One can almost immediately see that Dazai has the advantage in being able to describe the look on the boy’s face without having to show it. He can make us understand the effect of the image. In adapting this to a visual medium, the artist must instead make us see this effect. […] And we get a child posed in a monkey-ish way, but instead of a nauseating feeling one just see a stupid looking pose.

Ito is too literal a visualist of Dazai’s verbal vision—almost as literal as a camera, the way the best comics and films never are. Dazai’s novel gave me more reason to ruminate than did Ito’s manga; likewise, Jerzy Kosinski’s novel The Painted Bird, for all its notorious problems, offers us all the horrors and then some—and all the horrified questions—of Come and See, with much more besides, including a philosophy of individuation that we experience by growing with the protagonist. This happens in the inner theater of the mind, where we feel and think it at once and as the same thing; but the film remains always outside, a beckoning or threatening spectacle that never becomes one’s own, a permanent dissociation of sensibility. Klimov takes his title from Revelation 6:1:

And I saw when the Lamb opened one of the seals, and I heard, as it were the noise of thunder, one of the four beasts saying, Come and see.

Revelation, that vision of hate and vengeance, is shock cinema avant la lettre. St. John wishes us to be as outraged as he is, no doubt with good reason, as he prepares a spectacle-monument to a victory that promises to end war and history. The present John, no saint, prefers an art, in film or fiction or comics, that relinquishes its palpable design, whether ideological or merely sensational, on the audience[*]—an art that doesn’t issue commands or challenges, that cares altogether less what we feel and think.


[*] Readers of my fiction will wonder if I am being hypocritical here, especially those familiar with chapter six of Portraits and Ashes and chapter six of The Quarantine of St. Sebastian House (a reader of the latter reported, “That’s stamped into my brain probably forever”). I would reply to this imagined and possibly paranoid criticism that I wasn’t trying to shock or propagandize the reader in either case, though admittedly the events of both chapters are shocking and politically resonant. I was following the logic of each story where it led and exaggerating to dramatize certain human situations, not trying to make people sick and/or complete the dialectic of world history.

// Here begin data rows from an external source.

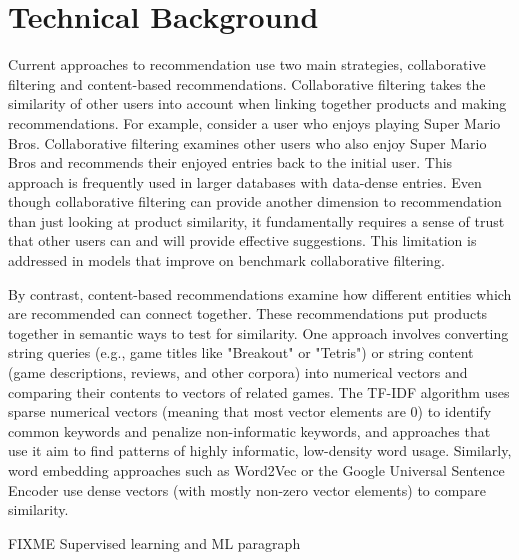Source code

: \documentclass[10pt,twocolumn]{article}
\begin{document}
\section{Technical Background}
Current approaches to recommendation use two main strategies, collaborative filtering and content-based recommendations.
Collaborative filtering takes the similarity of other users
into account when linking together products and making
recommendations. For example, consider a user who enjoys playing Super Mario Bros. Collaborative filtering examines other users who also enjoy Super Mario Bros and
recommends their enjoyed entries back to the initial user.
This approach is frequently used in larger databases with
data-dense entries. Even though collaborative
filtering can provide another dimension to recommendation
than just looking at product similarity, it fundamentally requires a sense of trust that other users can and will provide
effective suggestions. This limitation is addressed in models that improve on benchmark collaborative filtering.


By contrast, content-based recommendations examine
how different entities which are recommended can connect
together. These recommendations put products together in
semantic ways to test for similarity. One approach
involves converting string queries (e.g., game titles like "Breakout" or "Tetris") or string content (game descriptions, reviews, and other corpora) into numerical vectors and comparing their contents to vectors of related games. The TF-IDF algorithm uses sparse numerical vectors (meaning that most vector elements are 0) to identify common keywords and penalize non-informatic keywords, and approaches that use it aim to find patterns of highly informatic, low-density word usage. \cite{Meidl, Zhang, DWang} Similarly, word embedding approaches such as Word2Vec \cite{Word2Vec} or the Google Universal Sentence Encoder \cite{SentenceEncoder} use dense vectors (with mostly non-zero vector elements) to compare similarity.

FIXME Supervised learning and ML paragraph



\end{document}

Or maybe, as popular psychology has it, we criticize in others what we fear in ourselves.


One comment

  1. Being raised in a cultural landscape where the kind of war movie one is exposed to is a glorified, patriotic, and sentimental depiction of war, Come and See, if not a perfect or definitive depiction, provides some kind of balance in terms of cinematic depictions of war (especially coming from outside the states), in that it depicts war as a traumatising nightmare, with not a hint of glamour or triumph, an antidote to the Spielberg’s of the world. For instance, I never saw soldiers barely keeping from drowning as they make their way through deep, thick mud, a house full of people locked inside being burnt to the ground, or a depiction of a fresh faced youth having the life beaten out of him as he gradually becomes a haggard and traumatised shell of his former self, in any war movie until Come and See. I was never there, of course, but I’m willing to believe that for a lot of survivors of the war, that depiction was closer to the truth of what they experienced than any Hollywood war movie. How could a film (a visual/auditory medium, not a survivors memoir) comment on whether or not a war is just outside of depicting the characters experiences? The title itself even tells you that it’s an act of witnessing, Come and See, as if to say, ‘come and see the true horrors of war, the meaningless squandering of lives and innocence’. That paints a clear enough picture of whether or not war is just. Beyond that, it’s the idea behind the film that stays with you, that of a boy deciding to serve in the army, perhaps with a glamorised, idealised notion of what war is, having his expectations brutally shattered by the reality of what he experiences, and losing every shred of faith and idealism he once had in what he was doing. It’s powerful, hard-hitting stuff.